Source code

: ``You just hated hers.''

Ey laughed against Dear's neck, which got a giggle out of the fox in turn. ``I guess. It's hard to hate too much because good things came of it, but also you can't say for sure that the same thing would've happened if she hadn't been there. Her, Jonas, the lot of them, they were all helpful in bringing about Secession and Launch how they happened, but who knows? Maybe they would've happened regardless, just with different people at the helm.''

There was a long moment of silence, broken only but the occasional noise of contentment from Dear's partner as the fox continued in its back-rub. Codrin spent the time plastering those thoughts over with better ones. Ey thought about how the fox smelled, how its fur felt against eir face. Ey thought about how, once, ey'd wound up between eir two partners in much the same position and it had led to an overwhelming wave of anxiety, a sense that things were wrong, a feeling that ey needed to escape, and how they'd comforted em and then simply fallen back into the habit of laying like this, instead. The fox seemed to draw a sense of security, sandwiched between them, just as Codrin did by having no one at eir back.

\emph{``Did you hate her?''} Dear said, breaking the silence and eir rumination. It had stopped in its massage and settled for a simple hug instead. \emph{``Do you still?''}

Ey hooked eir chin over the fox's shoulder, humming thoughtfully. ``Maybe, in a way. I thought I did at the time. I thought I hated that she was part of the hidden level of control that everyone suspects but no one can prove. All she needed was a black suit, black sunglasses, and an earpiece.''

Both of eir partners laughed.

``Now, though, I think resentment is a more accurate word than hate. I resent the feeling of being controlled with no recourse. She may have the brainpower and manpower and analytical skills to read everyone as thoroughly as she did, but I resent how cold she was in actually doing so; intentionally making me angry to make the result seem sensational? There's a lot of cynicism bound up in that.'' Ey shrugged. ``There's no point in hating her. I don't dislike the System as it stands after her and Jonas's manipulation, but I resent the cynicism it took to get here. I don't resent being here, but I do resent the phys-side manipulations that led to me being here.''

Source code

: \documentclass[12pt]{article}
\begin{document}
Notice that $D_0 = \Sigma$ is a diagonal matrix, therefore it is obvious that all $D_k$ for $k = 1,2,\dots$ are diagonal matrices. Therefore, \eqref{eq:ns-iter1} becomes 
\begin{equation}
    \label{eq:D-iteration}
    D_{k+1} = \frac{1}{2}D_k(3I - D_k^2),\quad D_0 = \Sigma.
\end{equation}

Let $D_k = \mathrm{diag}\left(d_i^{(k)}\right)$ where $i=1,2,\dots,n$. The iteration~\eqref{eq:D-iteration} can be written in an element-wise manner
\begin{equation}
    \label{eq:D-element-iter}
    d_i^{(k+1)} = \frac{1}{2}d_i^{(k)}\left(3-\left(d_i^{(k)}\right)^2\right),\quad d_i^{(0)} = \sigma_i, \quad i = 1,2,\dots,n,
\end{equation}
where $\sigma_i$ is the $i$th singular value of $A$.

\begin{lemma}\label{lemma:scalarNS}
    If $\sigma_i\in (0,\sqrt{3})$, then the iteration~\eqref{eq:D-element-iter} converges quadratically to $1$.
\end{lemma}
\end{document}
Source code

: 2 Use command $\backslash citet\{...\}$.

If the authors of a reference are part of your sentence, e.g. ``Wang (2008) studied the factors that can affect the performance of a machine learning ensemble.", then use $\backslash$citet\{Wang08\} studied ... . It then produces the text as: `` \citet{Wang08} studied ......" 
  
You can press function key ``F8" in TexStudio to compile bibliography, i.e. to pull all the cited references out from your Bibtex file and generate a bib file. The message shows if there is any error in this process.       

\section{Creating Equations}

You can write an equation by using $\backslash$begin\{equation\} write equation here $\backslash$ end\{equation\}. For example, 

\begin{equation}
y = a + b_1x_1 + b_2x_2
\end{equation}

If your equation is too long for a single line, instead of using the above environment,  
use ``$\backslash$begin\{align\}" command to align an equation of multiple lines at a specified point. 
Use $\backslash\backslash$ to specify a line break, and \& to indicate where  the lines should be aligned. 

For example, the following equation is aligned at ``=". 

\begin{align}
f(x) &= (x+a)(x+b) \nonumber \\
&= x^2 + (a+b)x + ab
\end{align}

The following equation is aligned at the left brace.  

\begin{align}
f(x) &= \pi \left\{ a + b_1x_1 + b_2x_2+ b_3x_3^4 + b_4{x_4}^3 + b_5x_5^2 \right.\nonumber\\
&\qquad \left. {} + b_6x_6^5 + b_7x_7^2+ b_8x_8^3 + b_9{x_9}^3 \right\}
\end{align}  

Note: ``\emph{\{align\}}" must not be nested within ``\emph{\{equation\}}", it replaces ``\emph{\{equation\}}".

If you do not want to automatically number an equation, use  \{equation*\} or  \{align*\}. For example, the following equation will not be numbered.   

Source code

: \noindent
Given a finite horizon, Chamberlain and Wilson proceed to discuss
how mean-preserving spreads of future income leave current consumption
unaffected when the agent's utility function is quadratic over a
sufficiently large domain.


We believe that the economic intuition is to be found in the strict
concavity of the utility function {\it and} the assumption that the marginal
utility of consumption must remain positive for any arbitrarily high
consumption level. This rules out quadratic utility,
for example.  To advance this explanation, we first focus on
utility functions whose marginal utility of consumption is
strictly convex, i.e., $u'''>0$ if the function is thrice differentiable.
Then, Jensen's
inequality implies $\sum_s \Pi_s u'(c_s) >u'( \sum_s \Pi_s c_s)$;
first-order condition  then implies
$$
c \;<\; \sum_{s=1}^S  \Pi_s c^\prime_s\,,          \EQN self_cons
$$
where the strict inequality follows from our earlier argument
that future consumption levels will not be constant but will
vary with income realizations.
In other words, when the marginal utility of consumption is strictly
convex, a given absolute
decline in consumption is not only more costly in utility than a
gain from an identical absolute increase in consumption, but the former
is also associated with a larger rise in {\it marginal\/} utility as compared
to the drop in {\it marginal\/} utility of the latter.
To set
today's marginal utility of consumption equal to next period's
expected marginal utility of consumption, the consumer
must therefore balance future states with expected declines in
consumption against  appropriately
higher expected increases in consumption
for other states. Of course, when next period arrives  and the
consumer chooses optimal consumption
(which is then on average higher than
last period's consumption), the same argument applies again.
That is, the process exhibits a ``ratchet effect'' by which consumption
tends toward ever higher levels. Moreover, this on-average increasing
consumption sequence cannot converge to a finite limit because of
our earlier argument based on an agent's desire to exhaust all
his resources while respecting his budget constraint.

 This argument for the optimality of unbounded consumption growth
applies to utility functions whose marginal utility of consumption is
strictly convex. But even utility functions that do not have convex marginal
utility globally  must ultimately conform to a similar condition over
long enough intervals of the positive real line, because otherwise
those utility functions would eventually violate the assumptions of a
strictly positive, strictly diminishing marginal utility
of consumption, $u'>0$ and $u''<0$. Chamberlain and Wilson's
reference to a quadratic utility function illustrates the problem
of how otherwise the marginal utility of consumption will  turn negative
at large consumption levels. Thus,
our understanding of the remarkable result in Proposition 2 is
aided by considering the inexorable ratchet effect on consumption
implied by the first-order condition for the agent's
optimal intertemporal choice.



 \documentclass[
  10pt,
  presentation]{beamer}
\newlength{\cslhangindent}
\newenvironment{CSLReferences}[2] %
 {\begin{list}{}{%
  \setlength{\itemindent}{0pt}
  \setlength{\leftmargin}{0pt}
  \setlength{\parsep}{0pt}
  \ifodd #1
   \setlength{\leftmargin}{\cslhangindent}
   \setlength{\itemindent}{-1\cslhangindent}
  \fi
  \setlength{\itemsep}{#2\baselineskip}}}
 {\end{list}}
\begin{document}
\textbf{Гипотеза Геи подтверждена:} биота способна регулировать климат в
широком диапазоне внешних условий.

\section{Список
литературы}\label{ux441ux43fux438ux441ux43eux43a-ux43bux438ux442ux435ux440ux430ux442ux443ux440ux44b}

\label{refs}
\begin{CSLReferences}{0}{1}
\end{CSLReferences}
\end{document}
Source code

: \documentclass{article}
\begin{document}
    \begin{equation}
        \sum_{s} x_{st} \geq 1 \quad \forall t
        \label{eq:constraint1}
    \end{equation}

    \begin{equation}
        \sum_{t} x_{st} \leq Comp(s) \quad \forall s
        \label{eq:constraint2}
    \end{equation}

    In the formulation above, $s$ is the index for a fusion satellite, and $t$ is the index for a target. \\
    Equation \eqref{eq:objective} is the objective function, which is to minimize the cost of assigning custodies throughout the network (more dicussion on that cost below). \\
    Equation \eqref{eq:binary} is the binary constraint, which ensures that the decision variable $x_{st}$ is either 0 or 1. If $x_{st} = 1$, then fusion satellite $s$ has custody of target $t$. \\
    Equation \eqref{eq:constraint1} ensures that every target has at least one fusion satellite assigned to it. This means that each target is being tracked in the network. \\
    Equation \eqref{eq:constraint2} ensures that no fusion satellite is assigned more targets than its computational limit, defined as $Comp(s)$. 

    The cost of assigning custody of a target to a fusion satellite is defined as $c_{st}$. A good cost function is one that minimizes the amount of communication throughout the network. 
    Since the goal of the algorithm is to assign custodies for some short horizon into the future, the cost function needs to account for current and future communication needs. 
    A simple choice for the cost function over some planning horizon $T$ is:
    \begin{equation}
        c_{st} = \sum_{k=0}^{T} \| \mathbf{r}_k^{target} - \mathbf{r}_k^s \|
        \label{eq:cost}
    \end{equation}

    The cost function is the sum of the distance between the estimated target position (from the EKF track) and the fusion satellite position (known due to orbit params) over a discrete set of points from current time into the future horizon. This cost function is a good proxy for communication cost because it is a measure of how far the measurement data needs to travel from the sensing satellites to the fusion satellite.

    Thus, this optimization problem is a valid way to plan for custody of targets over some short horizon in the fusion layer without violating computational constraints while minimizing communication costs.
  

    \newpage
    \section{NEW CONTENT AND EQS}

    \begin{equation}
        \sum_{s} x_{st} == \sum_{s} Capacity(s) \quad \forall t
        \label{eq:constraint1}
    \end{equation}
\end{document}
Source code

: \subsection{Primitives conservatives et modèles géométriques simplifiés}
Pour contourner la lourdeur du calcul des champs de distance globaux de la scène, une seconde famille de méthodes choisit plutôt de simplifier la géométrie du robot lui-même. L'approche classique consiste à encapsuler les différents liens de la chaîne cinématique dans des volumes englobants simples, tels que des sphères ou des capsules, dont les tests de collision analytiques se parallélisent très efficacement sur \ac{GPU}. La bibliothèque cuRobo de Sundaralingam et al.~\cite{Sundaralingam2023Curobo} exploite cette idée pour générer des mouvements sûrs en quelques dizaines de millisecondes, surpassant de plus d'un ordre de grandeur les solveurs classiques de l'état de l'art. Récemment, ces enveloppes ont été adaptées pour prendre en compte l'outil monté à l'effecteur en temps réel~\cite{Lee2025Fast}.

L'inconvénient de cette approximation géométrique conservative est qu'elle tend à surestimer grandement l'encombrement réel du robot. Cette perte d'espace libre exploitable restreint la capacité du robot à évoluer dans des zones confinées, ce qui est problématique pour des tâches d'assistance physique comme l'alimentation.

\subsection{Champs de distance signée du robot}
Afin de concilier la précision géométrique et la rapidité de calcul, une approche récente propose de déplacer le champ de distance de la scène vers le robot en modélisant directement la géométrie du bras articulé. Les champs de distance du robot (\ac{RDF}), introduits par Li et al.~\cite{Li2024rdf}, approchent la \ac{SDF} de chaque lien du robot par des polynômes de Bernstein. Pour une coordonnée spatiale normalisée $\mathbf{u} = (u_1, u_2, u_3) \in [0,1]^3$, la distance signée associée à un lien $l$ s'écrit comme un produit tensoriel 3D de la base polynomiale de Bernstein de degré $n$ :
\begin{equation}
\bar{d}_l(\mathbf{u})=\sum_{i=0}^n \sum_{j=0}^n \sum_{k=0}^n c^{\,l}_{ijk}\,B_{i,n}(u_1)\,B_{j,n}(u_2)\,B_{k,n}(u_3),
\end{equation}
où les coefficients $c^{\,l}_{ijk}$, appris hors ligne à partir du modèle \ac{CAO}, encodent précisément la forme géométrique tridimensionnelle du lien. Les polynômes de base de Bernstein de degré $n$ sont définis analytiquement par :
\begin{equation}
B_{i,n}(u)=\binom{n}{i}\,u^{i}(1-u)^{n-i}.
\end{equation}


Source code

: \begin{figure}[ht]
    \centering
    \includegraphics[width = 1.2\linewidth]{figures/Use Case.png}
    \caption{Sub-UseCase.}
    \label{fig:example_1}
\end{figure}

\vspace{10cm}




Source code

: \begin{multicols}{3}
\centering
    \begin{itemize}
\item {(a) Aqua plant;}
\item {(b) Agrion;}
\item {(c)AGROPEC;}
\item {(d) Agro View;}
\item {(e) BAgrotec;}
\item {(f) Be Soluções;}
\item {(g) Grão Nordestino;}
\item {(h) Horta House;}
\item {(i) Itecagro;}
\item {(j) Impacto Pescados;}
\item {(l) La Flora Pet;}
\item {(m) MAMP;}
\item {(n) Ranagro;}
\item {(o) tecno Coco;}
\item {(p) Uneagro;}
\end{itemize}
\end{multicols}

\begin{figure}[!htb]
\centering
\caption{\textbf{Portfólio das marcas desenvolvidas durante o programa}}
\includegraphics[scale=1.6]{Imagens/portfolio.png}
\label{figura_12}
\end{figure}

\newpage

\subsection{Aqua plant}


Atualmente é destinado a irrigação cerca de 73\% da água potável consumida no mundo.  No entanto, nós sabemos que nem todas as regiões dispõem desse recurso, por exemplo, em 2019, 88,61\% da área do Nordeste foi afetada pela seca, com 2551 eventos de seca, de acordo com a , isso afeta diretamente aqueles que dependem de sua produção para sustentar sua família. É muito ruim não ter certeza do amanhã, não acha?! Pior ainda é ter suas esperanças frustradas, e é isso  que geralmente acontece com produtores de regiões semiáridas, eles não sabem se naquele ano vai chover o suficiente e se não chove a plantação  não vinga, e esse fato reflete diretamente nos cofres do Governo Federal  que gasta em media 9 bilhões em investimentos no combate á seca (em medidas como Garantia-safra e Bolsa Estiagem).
☆ ☆ ☆ ☆ ☆ ☆ ☆
To do ▸ Looking at the material, work out the number of lines holding "just", and write that number alone.

Your response ▸ 3